- The US Energy Information Administration will release its weekly storage report at 10:30 a.m. EDT (1430 GMT) on Thursday.
- Gas production in the Lower 48 states rose to 93.6 bcfd on Wednesday from 93.3 bcfd on Tuesday, according to Refinitiv data.
US natural gas futures rose on Thursday on forecasts for colder weather and higher heating demand next week than previously expected.
That price increase came despite expectations a federal report on Thursday will show last week's storage build lifted inventories over normal levels for the first time in more than two years.
Analysts forecast utilities added a bigger than usual 106 billion cubic feet (bcf) of gas to storage during the week ended Oct. 11.
That compares with an injection of 82 bcf during the same week last year and a five-year (2014-18) average build of 81 bcf for the period.
If correct, the increase would boost stockpiles to 3.521 trillion cubic feet (tcf), topping the five-year average of 3.505 tcf for the first time since September 2017.
The amount of gas in inventory was as much as 33pc below the five-year average in March 2019. But with production close to a record high, analysts said stockpiles should end the summer injection season at near normal levels of around 3.7 tcf on Oct. 31.
The US Energy Information Administration will release its weekly storage report at 10:30 a.m. EDT (1430 GMT) on Thursday.
Front-month gas futures for November delivery on the New York Mercantile Exchange were up 3.4 cents, or 1.5pc, to $2.337 per million British thermal units at 9:36 a.m. EDT.
Recent price swings in gas futures pushed at-the-money implied volatility, a determinant of option premiums, to 50.5pc on Wednesday, its highest since January. Over the past year, implied volatility has swung wildly, hitting a record high of 117.5pc in November and a record low of 18.6pc in April.
Over the next 6-10 days, the US National Weather Service (NWS) forecast temperatures in the Lower 48 US states would be colder than usual in the central part of the country and warmer than normal on the East and West Coasts.

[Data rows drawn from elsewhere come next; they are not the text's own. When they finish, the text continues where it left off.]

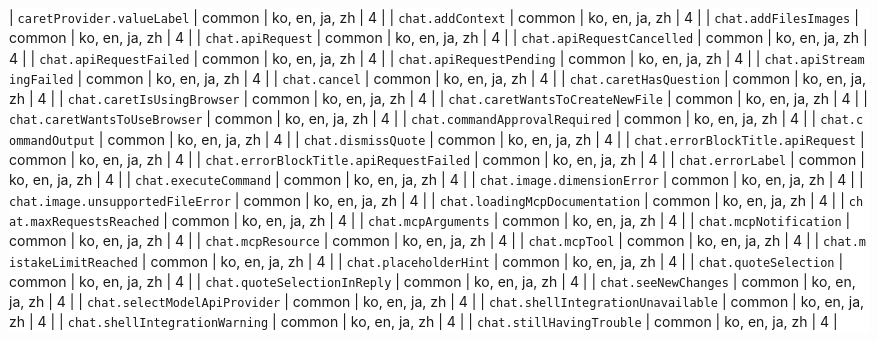 | `caretProvider.valueLabel` | common | ko, en, ja, zh | 4 |
| `chat.addContext` | common | ko, en, ja, zh | 4 |
| `chat.addFilesImages` | common | ko, en, ja, zh | 4 |
| `chat.apiRequest` | common | ko, en, ja, zh | 4 |
| `chat.apiRequestCancelled` | common | ko, en, ja, zh | 4 |
| `chat.apiRequestFailed` | common | ko, en, ja, zh | 4 |
| `chat.apiRequestPending` | common | ko, en, ja, zh | 4 |
| `chat.apiStreamingFailed` | common | ko, en, ja, zh | 4 |
| `chat.cancel` | common | ko, en, ja, zh | 4 |
| `chat.caretHasQuestion` | common | ko, en, ja, zh | 4 |
| `chat.caretIsUsingBrowser` | common | ko, en, ja, zh | 4 |
| `chat.caretWantsToCreateNewFile` | common | ko, en, ja, zh | 4 |
| `chat.caretWantsToUseBrowser` | common | ko, en, ja, zh | 4 |
| `chat.commandApprovalRequired` | common | ko, en, ja, zh | 4 |
| `chat.commandOutput` | common | ko, en, ja, zh | 4 |
| `chat.dismissQuote` | common | ko, en, ja, zh | 4 |
| `chat.errorBlockTitle.apiRequest` | common | ko, en, ja, zh | 4 |
| `chat.errorBlockTitle.apiRequestFailed` | common | ko, en, ja, zh | 4 |
| `chat.errorLabel` | common | ko, en, ja, zh | 4 |
| `chat.executeCommand` | common | ko, en, ja, zh | 4 |
| `chat.image.dimensionError` | common | ko, en, ja, zh | 4 |
| `chat.image.unsupportedFileError` | common | ko, en, ja, zh | 4 |
| `chat.loadingMcpDocumentation` | common | ko, en, ja, zh | 4 |
| `chat.maxRequestsReached` | common | ko, en, ja, zh | 4 |
| `chat.mcpArguments` | common | ko, en, ja, zh | 4 |
| `chat.mcpNotification` | common | ko, en, ja, zh | 4 |
| `chat.mcpResource` | common | ko, en, ja, zh | 4 |
| `chat.mcpTool` | common | ko, en, ja, zh | 4 |
| `chat.mistakeLimitReached` | common | ko, en, ja, zh | 4 |
| `chat.placeholderHint` | common | ko, en, ja, zh | 4 |
| `chat.quoteSelection` | common | ko, en, ja, zh | 4 |
| `chat.quoteSelectionInReply` | common | ko, en, ja, zh | 4 |
| `chat.seeNewChanges` | common | ko, en, ja, zh | 4 |
| `chat.selectModelApiProvider` | common | ko, en, ja, zh | 4 |
| `chat.shellIntegrationUnavailable` | common | ko, en, ja, zh | 4 |
| `chat.shellIntegrationWarning` | common | ko, en, ja, zh | 4 |
| `chat.stillHavingTrouble` | common | ko, en, ja, zh | 4 |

That cold will spread into the East Coast over the 8-14 day period, with warmer temperatures moving into the Southwest, the NWS said.
Refinitiv projected average gas demand in the Lower 48 states, including exports, would rise to 86.3 billion cubic feet per day (bcfd) next week as cooler weather blankets much of the country, up from its previous forecast of 84.6 bcfd on Wednesday.
That compares with an average of 86.4 bcfd for this week.
Gas flows to liquefied natural gas (LNG) export plants was expected to rise to a record high 7.2 bcfd on Thursday with an increase in flows to Cheniere Energy Inc's Corpus Christi terminal in Texas, up from 6.4 bcfd on Wednesday. That compares with an average of 6.3 bcfd last week.
Pipeline flows to Mexico rose to 5.5 bcfd on Wednesday from a one-month low of 5.0 bcfd on Tuesday, according to Refinitiv data.
That compares with an average of 5.5 bcfd last week and an all-time daily high of 5.9 bcfd on Sept. 18.
Gas production in the Lower 48 states rose to 93.6 bcfd on Wednesday from 93.3 bcfd on Tuesday, according to Refinitiv data.
That compares with an average of 93.0 bcfd last week and an all-time daily high of 93.8 bcfd on Sept. 29.